The script can be descriptive or laggard—which is fine, but there should be something that attracts and fascinates your reader at once. The opening controls the rest of your story. So, make sure your beginning makes complete sense with the kind of story you’re writing.
- The audience should be able to have an idea of the whole story just by reading the beginning.
This is possible if you think that you only have those limited pages to pass on your thoughts on to the readers. It’s the block of dramatic action. It must be executed with efficiency and substantial value because it sets up everything else that follows.
But if by the end of the few crucial pages, the audience does not understand what the story is all about, then it becomes a big problem.
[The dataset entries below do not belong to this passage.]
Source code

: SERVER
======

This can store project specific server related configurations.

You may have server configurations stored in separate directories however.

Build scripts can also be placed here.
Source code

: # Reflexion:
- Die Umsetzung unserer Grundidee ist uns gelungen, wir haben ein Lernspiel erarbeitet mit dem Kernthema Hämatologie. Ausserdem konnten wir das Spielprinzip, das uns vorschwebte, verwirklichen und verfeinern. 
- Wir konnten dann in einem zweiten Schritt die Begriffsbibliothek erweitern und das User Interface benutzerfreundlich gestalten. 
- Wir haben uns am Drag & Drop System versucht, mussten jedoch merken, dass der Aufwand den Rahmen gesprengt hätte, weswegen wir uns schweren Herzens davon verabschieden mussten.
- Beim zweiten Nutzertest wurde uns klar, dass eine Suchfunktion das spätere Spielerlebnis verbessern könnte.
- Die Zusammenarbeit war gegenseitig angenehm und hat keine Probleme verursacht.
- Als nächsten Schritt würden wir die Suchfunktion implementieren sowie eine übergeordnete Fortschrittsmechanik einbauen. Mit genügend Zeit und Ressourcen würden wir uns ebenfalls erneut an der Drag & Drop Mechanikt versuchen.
The reason why publishers ask for first 6-8 pages, is to see what your story is about, who is it about, and how strong a writer you are.
So, impress your readers at the launch, and you are able on your way.
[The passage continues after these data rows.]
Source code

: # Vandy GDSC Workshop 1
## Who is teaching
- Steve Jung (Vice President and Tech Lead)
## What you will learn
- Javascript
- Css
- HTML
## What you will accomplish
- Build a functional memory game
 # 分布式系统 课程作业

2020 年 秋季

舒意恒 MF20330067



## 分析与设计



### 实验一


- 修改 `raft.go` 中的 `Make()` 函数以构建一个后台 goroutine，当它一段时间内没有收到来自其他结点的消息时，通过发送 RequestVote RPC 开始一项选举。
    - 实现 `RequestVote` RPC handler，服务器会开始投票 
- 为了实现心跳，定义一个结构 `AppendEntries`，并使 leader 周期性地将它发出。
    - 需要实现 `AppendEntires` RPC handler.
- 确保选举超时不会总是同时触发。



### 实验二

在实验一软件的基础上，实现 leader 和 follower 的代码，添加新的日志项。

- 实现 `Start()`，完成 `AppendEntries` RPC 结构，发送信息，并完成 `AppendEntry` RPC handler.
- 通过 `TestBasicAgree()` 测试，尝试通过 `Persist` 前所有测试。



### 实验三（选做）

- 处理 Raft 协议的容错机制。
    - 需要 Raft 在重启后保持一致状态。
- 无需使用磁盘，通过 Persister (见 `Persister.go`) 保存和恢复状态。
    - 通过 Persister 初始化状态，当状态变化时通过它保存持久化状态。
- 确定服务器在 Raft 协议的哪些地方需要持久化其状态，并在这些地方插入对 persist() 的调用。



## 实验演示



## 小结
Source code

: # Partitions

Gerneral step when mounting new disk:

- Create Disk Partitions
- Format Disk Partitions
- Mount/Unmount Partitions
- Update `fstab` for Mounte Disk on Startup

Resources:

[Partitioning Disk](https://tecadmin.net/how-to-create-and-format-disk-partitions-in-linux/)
Here are the ending Tips for complete success—
- Plan the Ending before– beginning to write
At least have an idea of how you want your script to end, if not deciding the actual ending. Know where your story is heading, with an end that feels right to you. You will get lost at some point if you are not sure how it’s going to finish.
- Be able to change ending later.
The tricky part is that as you keep writing and draft the launch, there are possibilities of the story changing and can have a slightly different ending from what you originally designed, which is fine. Even totally deviating from the planned plot is also ok.
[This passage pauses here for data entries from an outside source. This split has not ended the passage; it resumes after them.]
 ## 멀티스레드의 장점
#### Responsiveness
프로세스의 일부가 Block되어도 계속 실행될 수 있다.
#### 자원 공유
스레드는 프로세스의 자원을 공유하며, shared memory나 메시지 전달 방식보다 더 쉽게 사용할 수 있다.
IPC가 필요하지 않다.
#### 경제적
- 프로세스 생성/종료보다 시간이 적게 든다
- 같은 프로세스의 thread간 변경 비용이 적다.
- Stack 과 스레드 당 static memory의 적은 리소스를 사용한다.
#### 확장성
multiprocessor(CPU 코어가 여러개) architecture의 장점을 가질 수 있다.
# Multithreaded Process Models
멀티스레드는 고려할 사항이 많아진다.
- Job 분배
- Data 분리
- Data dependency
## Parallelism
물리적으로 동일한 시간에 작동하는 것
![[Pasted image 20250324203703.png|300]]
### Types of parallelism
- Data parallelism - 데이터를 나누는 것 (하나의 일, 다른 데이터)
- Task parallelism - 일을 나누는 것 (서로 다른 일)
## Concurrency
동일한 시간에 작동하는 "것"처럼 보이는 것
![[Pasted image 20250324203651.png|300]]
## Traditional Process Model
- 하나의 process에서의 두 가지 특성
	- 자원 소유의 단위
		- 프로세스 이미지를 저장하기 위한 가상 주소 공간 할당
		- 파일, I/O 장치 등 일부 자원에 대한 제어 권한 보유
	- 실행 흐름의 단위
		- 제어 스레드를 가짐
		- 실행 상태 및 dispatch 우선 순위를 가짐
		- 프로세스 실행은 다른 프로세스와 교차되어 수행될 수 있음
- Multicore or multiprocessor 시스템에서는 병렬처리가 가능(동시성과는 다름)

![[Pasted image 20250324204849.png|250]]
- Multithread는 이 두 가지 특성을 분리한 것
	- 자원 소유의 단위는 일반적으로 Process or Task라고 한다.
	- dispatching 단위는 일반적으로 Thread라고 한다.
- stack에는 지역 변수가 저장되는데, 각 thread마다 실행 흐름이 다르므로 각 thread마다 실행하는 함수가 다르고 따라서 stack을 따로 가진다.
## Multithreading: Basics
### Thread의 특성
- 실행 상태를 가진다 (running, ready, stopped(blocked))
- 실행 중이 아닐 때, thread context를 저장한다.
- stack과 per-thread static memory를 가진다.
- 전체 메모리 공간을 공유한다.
The ultimate truth is that—the beginnings are demanding, and the ends are way too challenging—
Endings have to make an actual impact, for the reader to keep coming for more. It should be able to make an emotional thump, should not feel like a forced or fabricated ending and must be able to connect with the beginning and the body of the script. Or else it can sound like all that came before, went in vain. No abrupt endings, please. Don’t make the ending negative. It should be positive at the same time, sound natural.
Leave your audience smiling from ear to ear when they put down your book. There is so much that goes into a story writing, so think before you leap.
Therefore, beginnings and endings should be at the forefront of your mind as you write and revise!